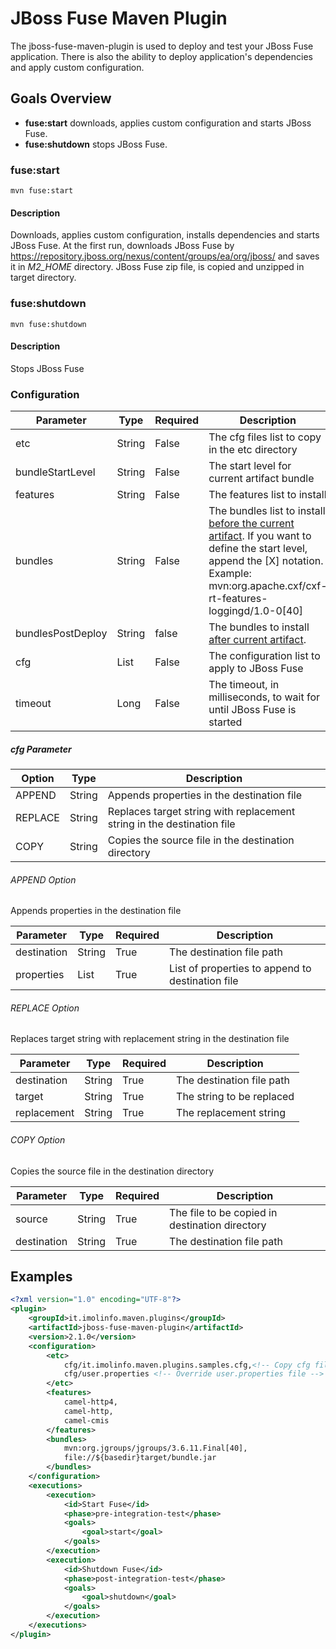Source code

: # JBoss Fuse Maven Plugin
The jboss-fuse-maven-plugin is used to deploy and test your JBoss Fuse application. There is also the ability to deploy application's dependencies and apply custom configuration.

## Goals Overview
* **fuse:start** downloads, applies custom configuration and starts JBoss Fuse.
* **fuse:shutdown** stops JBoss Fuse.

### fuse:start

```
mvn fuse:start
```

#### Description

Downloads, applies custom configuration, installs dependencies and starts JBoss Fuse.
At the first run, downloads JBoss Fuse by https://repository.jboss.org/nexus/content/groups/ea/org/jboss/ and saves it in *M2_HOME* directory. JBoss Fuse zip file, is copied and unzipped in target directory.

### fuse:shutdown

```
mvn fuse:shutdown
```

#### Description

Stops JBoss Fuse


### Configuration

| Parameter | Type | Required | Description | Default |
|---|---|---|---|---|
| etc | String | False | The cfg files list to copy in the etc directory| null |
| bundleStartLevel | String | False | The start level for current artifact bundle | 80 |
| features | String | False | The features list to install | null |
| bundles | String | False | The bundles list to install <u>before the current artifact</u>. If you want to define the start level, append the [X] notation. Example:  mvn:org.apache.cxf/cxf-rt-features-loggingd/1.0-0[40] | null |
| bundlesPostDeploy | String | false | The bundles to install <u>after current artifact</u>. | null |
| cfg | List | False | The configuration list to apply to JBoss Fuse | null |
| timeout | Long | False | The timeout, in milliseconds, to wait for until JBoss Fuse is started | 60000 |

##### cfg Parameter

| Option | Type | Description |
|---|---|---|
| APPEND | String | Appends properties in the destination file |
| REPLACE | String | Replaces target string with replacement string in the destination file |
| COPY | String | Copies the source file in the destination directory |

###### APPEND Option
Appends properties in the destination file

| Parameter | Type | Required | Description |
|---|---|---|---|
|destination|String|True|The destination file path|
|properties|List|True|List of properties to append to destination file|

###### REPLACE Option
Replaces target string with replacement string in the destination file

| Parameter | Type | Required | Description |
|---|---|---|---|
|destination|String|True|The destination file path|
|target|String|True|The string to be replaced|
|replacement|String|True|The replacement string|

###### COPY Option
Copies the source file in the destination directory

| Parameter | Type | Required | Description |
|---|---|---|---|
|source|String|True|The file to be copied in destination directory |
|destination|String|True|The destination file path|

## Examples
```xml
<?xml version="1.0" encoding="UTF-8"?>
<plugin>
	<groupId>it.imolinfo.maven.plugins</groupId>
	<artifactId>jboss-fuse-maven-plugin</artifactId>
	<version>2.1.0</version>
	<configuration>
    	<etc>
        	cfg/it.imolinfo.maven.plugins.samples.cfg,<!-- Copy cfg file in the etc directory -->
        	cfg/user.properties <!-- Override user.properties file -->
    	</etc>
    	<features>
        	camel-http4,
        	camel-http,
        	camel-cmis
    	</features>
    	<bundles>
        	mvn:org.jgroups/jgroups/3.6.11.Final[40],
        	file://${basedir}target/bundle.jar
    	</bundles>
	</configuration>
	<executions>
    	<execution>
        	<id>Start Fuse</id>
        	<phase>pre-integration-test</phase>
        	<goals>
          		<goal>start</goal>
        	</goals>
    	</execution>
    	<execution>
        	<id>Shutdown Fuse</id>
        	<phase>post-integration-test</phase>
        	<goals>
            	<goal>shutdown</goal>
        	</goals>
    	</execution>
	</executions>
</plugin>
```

****

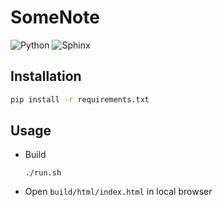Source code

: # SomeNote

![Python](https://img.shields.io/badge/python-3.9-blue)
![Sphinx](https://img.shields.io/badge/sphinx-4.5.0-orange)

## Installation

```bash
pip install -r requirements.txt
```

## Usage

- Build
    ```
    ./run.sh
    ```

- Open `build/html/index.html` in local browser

****

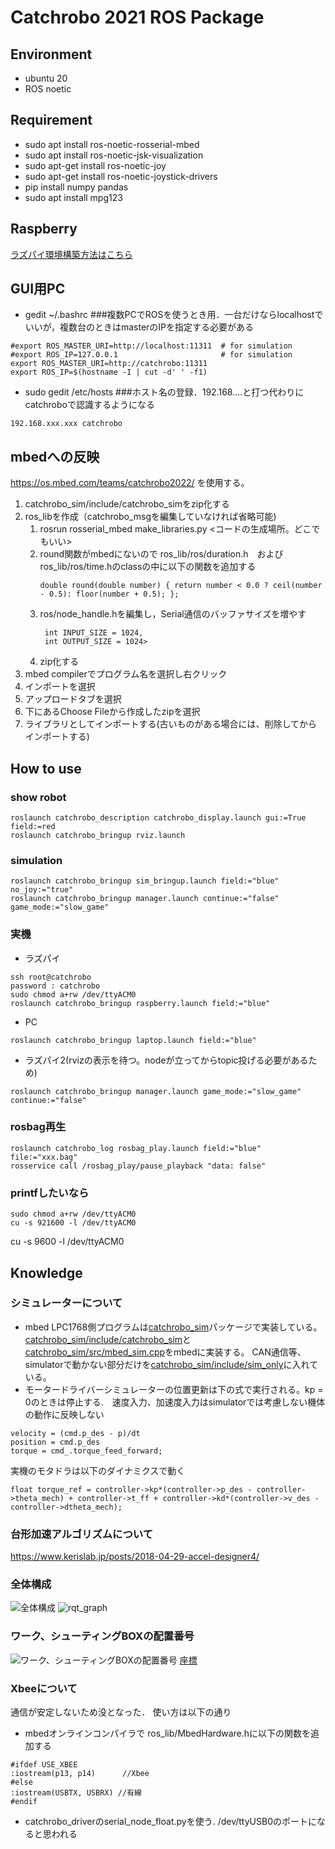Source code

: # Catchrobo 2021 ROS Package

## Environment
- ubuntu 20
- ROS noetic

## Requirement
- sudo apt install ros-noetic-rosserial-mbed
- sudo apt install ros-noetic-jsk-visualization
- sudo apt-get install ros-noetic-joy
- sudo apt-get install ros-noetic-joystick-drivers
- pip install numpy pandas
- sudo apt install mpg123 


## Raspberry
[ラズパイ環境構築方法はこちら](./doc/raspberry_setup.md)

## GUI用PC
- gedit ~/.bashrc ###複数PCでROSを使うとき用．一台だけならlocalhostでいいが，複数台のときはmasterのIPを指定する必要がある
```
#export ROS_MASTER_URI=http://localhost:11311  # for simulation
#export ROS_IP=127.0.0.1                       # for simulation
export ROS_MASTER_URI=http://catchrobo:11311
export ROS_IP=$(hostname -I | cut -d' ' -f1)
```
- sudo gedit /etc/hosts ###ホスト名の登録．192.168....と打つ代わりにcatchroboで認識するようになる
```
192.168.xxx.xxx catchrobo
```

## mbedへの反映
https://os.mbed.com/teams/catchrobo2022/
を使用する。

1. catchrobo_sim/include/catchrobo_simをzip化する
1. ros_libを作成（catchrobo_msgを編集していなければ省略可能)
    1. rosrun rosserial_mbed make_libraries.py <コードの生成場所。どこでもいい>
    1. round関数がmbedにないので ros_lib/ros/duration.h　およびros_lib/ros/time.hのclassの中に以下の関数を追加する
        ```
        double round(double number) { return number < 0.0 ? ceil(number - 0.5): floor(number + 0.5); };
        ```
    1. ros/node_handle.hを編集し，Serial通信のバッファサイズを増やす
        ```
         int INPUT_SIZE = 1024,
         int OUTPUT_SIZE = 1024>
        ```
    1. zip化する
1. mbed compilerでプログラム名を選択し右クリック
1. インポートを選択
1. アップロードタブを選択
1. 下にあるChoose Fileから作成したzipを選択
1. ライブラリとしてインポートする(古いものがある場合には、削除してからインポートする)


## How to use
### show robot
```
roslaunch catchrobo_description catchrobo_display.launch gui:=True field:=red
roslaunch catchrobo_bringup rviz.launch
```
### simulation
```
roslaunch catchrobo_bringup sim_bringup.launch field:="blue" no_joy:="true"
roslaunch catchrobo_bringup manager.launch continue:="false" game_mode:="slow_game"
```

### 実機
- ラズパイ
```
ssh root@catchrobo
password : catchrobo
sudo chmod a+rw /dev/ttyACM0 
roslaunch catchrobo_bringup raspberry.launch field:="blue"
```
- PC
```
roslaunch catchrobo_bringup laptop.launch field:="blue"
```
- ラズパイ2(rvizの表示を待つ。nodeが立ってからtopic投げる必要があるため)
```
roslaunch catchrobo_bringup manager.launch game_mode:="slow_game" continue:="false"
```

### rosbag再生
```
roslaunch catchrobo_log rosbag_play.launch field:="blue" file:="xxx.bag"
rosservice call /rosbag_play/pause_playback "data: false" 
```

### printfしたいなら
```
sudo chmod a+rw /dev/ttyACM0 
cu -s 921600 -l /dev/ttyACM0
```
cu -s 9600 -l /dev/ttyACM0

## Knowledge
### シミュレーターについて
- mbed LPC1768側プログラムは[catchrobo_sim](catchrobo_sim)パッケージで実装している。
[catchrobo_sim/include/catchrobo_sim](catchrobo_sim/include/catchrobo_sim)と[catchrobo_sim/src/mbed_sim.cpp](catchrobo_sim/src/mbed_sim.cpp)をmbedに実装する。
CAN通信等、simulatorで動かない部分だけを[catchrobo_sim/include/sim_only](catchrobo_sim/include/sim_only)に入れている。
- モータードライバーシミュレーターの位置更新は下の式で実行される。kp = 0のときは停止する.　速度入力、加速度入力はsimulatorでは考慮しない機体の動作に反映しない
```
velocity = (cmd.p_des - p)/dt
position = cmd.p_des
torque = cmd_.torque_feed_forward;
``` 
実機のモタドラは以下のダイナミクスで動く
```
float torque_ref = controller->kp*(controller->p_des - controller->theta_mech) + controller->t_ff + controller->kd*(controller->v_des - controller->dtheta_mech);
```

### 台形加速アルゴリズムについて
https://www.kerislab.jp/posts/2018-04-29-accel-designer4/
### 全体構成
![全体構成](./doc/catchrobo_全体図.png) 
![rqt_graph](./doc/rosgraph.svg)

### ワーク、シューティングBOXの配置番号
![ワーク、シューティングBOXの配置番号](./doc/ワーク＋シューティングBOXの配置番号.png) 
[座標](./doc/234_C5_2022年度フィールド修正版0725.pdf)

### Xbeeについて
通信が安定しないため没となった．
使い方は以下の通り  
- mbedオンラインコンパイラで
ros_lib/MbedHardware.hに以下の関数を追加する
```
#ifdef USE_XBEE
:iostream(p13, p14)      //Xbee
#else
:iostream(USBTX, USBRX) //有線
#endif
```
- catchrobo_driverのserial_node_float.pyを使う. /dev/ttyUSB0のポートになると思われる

****

Brief |
State how many lines in the material above hold the word "badge". Add nothing else.

Solved exercise |
2